● **What the task asks**
Count lines holding the string "github" in the data that follows. Reply with one number only.

● **Material provided**
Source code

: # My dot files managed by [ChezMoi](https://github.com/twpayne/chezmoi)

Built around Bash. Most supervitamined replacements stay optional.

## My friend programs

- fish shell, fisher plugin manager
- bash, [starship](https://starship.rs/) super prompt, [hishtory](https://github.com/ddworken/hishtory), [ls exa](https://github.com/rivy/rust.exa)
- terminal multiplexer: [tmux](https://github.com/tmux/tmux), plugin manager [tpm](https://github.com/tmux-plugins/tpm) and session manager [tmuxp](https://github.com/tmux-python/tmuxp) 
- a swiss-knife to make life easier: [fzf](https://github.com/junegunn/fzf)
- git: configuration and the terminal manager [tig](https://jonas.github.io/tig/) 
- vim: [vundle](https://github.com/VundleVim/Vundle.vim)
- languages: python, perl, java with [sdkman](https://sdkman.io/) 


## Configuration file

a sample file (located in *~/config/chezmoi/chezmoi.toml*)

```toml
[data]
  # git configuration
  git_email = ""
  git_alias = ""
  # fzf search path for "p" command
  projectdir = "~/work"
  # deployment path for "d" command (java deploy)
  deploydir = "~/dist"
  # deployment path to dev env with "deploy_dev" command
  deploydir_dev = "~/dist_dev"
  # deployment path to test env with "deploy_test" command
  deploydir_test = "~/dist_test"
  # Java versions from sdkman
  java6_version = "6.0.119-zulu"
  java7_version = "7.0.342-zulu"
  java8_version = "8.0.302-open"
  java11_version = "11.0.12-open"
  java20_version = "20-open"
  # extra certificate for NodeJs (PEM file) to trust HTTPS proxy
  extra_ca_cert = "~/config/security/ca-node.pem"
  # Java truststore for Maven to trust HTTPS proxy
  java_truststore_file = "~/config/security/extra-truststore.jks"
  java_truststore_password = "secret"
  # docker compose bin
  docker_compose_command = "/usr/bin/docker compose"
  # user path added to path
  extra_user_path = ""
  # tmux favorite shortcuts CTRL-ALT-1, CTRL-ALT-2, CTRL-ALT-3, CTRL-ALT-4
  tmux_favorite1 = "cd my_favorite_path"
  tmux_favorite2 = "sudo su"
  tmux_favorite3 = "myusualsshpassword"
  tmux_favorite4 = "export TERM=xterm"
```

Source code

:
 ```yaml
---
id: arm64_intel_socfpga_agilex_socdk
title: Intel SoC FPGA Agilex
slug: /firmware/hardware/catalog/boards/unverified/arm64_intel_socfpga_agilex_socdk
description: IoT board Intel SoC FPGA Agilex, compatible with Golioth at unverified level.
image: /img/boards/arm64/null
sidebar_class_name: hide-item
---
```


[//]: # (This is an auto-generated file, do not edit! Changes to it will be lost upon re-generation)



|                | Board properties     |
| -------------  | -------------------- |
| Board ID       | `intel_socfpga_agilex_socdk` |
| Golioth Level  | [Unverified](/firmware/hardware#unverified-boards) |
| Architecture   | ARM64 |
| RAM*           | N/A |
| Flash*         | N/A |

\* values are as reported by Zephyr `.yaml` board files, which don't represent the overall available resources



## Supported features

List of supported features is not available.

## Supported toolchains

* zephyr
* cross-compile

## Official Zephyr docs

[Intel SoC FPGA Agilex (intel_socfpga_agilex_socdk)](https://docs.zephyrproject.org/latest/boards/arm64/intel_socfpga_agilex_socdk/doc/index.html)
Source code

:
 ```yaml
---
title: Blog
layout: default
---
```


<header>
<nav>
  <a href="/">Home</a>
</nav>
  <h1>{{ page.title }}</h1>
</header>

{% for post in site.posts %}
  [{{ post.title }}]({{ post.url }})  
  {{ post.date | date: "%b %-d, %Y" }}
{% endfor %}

● **Answer to this exercise**
6